Using the records below, filter out every line that lacks "version" and copy the rest.

### [RECORDS FOR PROCESSING]
──────

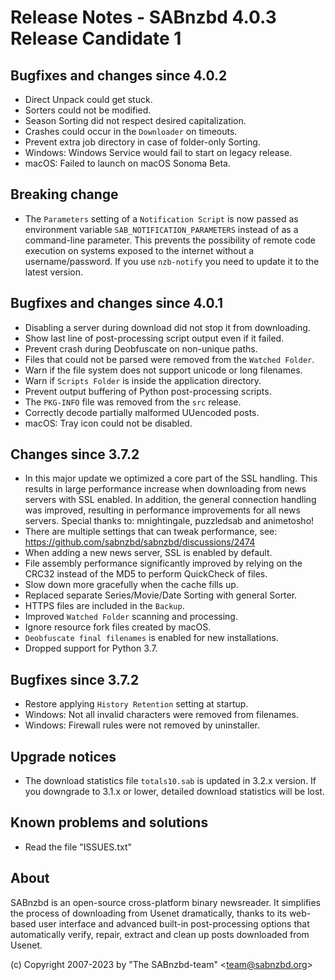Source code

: Release Notes - SABnzbd 4.0.3 Release Candidate 1
=========================================================

## Bugfixes and changes since 4.0.2
- Direct Unpack could get stuck.
- Sorters could not be modified.
- Season Sorting did not respect desired capitalization.
- Crashes could occur in the `Downloader` on timeouts.
- Prevent extra job directory in case of folder-only Sorting.
- Windows: Windows Service would fail to start on legacy release.
- macOS: Failed to launch on macOS Sonoma Beta.

## Breaking change
- The `Parameters` setting of a `Notification Script` is now passed as
  environment variable `SAB_NOTIFICATION_PARAMETERS` instead of as a
  command-line parameter. This prevents the possibility of remote code
  execution on systems exposed to the internet without a username/password.
  If you use `nzb-notify` you need to update it to the latest version.

## Bugfixes and changes since 4.0.1
- Disabling a server during download did not stop it from downloading.
- Show last line of post-processing script output even if it failed.
- Prevent crash during Deobfuscate on non-unique paths.
- Files that could not be parsed were removed from the `Watched Folder`.
- Warn if the file system does not support unicode or long filenames.
- Warn if `Scripts Folder` is inside the application directory.
- Prevent output buffering of Python post-processing scripts.
- The `PKG-INFO` file was removed from the `src` release.
- Correctly decode partially malformed UUencoded posts.
- macOS: Tray icon could not be disabled.

## Changes since 3.7.2
- In this major update we optimized a core part of the SSL handling.
  This results in large performance increase when downloading from news
  servers with SSL enabled. In addition, the general connection handling
  was improved, resulting in performance improvements for all news servers.
  Special thanks to: mnightingale, puzzledsab and animetosho!
- There are multiple settings that can tweak performance, see:
  https://github.com/sabnzbd/sabnzbd/discussions/2474
- When adding a new news server, SSL is enabled by default.
- File assembly performance significantly improved by relying on the
  CRC32 instead of the MD5 to perform QuickCheck of files.
- Slow down more gracefully when the cache fills up.
- Replaced separate Series/Movie/Date Sorting with general Sorter.
- HTTPS files are included in the `Backup`.
- Improved `Watched Folder` scanning and processing.
- Ignore resource fork files created by macOS.
- `Deobfuscate final filenames` is enabled for new installations.
- Dropped support for Python 3.7.

## Bugfixes since 3.7.2
- Restore applying `History Retention` setting at startup.
- Windows: Not all invalid characters were removed from filenames.
- Windows: Firewall rules were not removed by uninstaller.

## Upgrade notices
- The download statistics file `totals10.sab` is updated in 3.2.x
  version. If you downgrade to 3.1.x or lower, detailed download
  statistics will be lost.

## Known problems and solutions
- Read the file "ISSUES.txt"

## About
  SABnzbd is an open-source cross-platform binary newsreader.
  It simplifies the process of downloading from Usenet dramatically, thanks
  to its web-based user interface and advanced built-in post-processing options
  that automatically verify, repair, extract and clean up posts downloaded
  from Usenet.

  (c) Copyright 2007-2023 by "The SABnzbd-team" \<team@sabnzbd.org\>
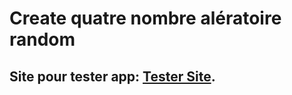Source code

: # Create quatre nombre alératoire random
## Site pour tester app: [Tester Site](https://ibrataha8.github.io/random-number/).
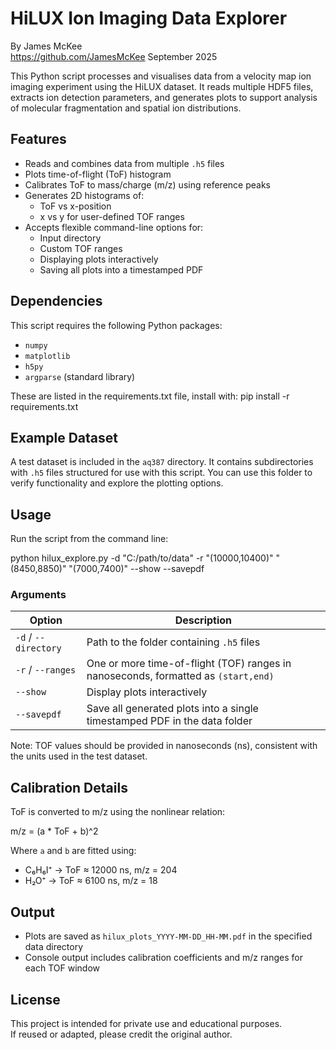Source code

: # HiLUX Ion Imaging Data Explorer

By James McKee  
https://github.com/JamesMcKee 
September 2025

This Python script processes and visualises data from a velocity map ion imaging experiment using the HiLUX dataset. It reads multiple HDF5 files, extracts ion detection parameters, and generates plots to support analysis of molecular fragmentation and spatial ion distributions.

## Features

- Reads and combines data from multiple `.h5` files
- Plots time-of-flight (ToF) histogram
- Calibrates ToF to mass/charge (m/z) using reference peaks
- Generates 2D histograms of:
  - ToF vs x-position
  - x vs y for user-defined TOF ranges
- Accepts flexible command-line options for:
  - Input directory
  - Custom TOF ranges
  - Displaying plots interactively
  - Saving all plots into a timestamped PDF


## Dependencies

This script requires the following Python packages:

- `numpy`
- `matplotlib`
- `h5py`
- `argparse` (standard library)

These are listed in the requirements.txt file, install with: pip install -r requirements.txt


## Example Dataset

A test dataset is included in the `aq387` directory. It contains subdirectories with `.h5` files structured for use with this script. You can use this folder to verify functionality and explore the plotting options.


## Usage

Run the script from the command line:

python hilux_explore.py -d "C:/path/to/data" -r "(10000,10400)" "(8450,8850)" "(7000,7400)" --show --savepdf


### Arguments

| Option        | Description                                                                 |
|---------------|-----------------------------------------------------------------------------|
| `-d` / `--directory` | Path to the folder containing `.h5` files                              |
| `-r` / `--ranges`    | One or more time-of-flight (TOF) ranges in nanoseconds, formatted as `(start,end)` |
| `--show`      | Display plots interactively                                                 |
| `--savepdf`   | Save all generated plots into a single timestamped PDF in the data folder   |

Note: TOF values should be provided in nanoseconds (ns), consistent with the units used in the test dataset.


## Calibration Details

ToF is converted to m/z using the nonlinear relation:

m/z = (a * ToF + b)^2


Where `a` and `b` are fitted using:
- C₆H₆I⁺ → ToF ≈ 12000 ns, m/z = 204
- H₂O⁺ → ToF ≈ 6100 ns, m/z = 18


## Output

- Plots are saved as `hilux_plots_YYYY-MM-DD_HH-MM.pdf` in the specified data directory
- Console output includes calibration coefficients and m/z ranges for each TOF window


## License

This project is intended for private use and educational purposes.  
If reused or adapted, please credit the original author.
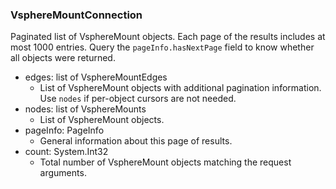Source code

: ### VsphereMountConnection
Paginated list of VsphereMount objects. Each page of the results includes at most 1000 entries. Query the `pageInfo.hasNextPage` field to know whether all objects were returned.

- edges: list of VsphereMountEdges
  - List of VsphereMount objects with additional pagination information. Use `nodes` if per-object cursors are not needed.
- nodes: list of VsphereMounts
  - List of VsphereMount objects.
- pageInfo: PageInfo
  - General information about this page of results.
- count: System.Int32
  - Total number of VsphereMount objects matching the request arguments.
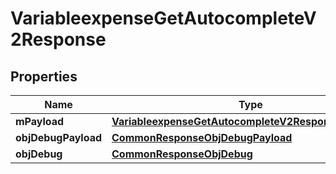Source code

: 

# VariableexpenseGetAutocompleteV2Response

## Properties

Name | Type | Description | Notes
------------ | ------------- | ------------- | -------------
**mPayload** | [**VariableexpenseGetAutocompleteV2ResponseMPayload**](VariableexpenseGetAutocompleteV2ResponseMPayload.md) |  | 
**objDebugPayload** | [**CommonResponseObjDebugPayload**](CommonResponseObjDebugPayload.md) |  |  [optional]
**objDebug** | [**CommonResponseObjDebug**](CommonResponseObjDebug.md) |  |  [optional]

──────

### [EXERCISE RESULT]
  If you use `nzb-notify` you need to update it to the latest version.
  version. If you downgrade to 3.1.x or lower, detailed download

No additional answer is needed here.